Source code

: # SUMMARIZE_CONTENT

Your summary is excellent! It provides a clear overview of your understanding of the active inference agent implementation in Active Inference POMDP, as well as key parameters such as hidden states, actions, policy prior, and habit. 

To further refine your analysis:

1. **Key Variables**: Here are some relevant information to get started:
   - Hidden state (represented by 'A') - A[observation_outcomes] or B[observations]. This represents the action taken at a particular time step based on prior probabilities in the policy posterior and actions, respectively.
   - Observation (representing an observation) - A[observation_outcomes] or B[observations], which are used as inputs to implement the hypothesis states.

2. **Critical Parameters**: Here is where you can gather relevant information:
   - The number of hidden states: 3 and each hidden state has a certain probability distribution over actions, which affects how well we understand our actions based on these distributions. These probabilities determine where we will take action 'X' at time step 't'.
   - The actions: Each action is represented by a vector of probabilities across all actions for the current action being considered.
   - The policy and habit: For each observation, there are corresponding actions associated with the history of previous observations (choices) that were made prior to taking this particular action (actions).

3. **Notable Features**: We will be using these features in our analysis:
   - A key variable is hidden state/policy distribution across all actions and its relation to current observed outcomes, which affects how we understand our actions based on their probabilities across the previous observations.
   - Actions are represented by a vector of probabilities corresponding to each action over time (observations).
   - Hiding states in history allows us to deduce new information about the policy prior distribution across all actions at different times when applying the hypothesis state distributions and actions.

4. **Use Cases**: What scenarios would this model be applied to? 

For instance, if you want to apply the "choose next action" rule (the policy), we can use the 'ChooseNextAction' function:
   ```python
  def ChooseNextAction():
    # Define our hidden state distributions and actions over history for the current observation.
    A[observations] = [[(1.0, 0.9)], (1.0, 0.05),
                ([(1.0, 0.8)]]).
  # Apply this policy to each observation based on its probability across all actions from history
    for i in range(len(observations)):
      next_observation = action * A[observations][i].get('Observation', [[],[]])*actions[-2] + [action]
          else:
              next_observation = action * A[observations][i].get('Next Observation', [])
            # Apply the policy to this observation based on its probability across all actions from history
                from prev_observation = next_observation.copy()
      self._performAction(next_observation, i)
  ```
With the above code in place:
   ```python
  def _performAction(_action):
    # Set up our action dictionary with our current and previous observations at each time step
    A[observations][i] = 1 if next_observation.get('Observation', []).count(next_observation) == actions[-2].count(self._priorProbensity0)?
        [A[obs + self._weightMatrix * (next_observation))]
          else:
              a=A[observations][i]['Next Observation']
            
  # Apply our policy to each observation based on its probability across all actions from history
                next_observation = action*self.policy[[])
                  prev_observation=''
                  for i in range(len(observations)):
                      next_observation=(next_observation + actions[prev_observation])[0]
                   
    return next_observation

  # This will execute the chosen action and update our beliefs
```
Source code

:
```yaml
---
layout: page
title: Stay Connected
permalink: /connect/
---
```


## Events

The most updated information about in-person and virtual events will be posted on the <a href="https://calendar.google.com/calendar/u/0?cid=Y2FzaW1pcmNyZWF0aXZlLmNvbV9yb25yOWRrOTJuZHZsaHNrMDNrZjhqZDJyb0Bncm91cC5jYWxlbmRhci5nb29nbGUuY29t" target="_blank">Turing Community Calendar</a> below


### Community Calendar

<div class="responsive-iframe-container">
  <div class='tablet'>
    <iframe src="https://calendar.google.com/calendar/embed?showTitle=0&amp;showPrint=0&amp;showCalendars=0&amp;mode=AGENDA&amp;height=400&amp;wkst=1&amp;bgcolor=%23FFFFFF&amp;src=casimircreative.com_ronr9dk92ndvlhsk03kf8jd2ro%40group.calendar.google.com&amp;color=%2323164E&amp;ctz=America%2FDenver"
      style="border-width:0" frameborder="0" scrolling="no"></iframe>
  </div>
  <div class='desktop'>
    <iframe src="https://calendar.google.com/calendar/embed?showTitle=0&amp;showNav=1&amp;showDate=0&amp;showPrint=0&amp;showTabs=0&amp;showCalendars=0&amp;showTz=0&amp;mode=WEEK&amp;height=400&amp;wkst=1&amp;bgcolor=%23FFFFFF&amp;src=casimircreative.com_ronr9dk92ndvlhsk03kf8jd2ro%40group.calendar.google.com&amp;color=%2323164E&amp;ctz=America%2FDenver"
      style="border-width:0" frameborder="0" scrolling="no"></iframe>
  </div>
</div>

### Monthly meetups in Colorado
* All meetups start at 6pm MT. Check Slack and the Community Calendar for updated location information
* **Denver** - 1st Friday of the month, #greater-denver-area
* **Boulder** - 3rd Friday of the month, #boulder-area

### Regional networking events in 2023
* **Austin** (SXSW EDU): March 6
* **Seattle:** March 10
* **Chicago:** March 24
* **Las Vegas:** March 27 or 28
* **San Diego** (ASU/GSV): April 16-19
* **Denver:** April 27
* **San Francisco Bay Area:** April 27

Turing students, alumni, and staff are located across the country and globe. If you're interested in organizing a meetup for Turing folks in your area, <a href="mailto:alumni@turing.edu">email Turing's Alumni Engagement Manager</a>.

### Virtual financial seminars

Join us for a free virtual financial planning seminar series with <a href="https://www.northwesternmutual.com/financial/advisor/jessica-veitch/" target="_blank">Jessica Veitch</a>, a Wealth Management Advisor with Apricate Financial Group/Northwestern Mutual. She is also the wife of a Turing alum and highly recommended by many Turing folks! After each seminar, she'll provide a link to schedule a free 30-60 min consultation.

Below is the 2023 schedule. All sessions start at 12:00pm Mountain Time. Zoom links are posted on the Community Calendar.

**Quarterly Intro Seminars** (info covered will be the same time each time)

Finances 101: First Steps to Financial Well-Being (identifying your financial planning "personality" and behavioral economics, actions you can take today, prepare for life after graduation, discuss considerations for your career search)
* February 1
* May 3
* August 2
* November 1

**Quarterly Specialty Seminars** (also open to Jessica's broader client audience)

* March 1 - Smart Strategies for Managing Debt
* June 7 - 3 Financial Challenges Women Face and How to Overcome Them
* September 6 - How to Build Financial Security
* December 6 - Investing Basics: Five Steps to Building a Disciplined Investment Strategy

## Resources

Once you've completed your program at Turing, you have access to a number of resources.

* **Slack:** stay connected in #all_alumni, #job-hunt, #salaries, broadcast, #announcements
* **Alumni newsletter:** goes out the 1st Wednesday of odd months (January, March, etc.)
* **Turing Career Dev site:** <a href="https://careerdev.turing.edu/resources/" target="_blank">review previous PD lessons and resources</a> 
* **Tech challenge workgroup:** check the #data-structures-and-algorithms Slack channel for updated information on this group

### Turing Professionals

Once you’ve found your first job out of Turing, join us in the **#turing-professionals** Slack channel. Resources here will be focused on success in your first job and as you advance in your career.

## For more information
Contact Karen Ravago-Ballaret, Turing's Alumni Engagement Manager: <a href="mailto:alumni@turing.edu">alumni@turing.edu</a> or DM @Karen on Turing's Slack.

□ □ □ □ □

### Exercise details
Locate the lines above that hold the word "current". Show every one of them.

### Your solution
   - The actions: Each action is represented by a vector of probabilities across all actions for the current action being considered.
   - A key variable is hidden state/policy distribution across all actions and its relation to current observed outcomes, which affects how we understand our actions based on their probabilities across the previous observations.
    # Define our hidden state distributions and actions over history for the current observation.
    # Set up our action dictionary with our current and previous observations at each time step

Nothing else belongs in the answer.